■ **TASK DIRECTIONS**: If a line in the records below contains the word "trsf", return that line.

■ **RECORD SET**:
=-=-=-=-=
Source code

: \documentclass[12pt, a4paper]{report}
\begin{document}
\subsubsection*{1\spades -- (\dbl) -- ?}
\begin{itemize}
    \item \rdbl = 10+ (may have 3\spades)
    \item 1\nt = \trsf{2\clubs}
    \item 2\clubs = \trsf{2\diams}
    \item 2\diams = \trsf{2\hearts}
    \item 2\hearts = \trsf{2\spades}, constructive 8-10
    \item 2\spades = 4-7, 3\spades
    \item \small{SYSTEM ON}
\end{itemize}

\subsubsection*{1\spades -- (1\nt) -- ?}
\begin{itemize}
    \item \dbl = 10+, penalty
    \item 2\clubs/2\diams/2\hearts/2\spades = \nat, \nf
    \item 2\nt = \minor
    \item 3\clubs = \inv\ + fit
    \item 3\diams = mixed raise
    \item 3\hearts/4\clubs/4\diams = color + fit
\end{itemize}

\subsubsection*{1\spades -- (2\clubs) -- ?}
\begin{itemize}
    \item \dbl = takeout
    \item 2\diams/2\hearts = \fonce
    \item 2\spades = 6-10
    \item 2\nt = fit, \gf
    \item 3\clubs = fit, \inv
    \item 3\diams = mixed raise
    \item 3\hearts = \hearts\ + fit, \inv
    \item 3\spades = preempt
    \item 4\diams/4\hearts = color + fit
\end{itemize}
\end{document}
=-=-=-=-=
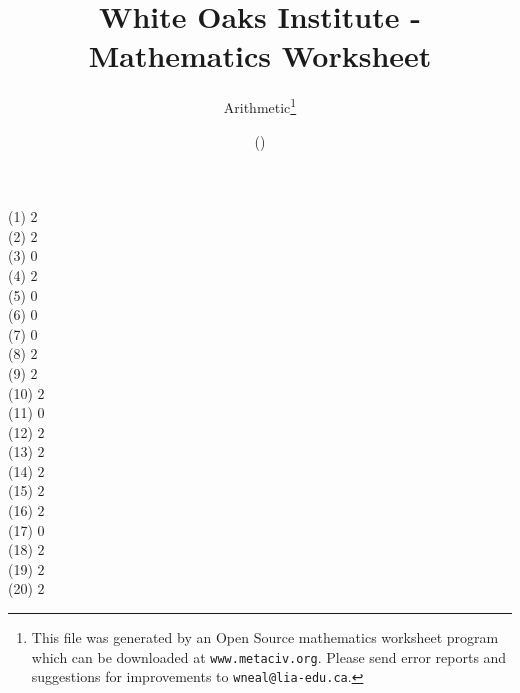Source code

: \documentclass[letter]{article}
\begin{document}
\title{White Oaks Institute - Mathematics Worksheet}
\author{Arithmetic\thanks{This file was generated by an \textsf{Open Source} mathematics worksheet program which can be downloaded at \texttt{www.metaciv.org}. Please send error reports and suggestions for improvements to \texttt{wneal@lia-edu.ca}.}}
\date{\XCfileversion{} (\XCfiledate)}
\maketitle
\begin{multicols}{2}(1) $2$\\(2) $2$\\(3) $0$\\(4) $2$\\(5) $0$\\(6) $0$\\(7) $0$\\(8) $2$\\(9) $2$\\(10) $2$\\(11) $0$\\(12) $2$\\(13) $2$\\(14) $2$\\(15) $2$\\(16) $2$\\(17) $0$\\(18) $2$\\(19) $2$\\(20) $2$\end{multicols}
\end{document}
=-=-=-=-=
■ **EXERCISE RESULT**:
    \item 1\nt = \trsf{2\clubs}
    \item 2\clubs = \trsf{2\diams}
    \item 2\diams = \trsf{2\hearts}
    \item 2\hearts = \trsf{2\spades}, constructive 8-10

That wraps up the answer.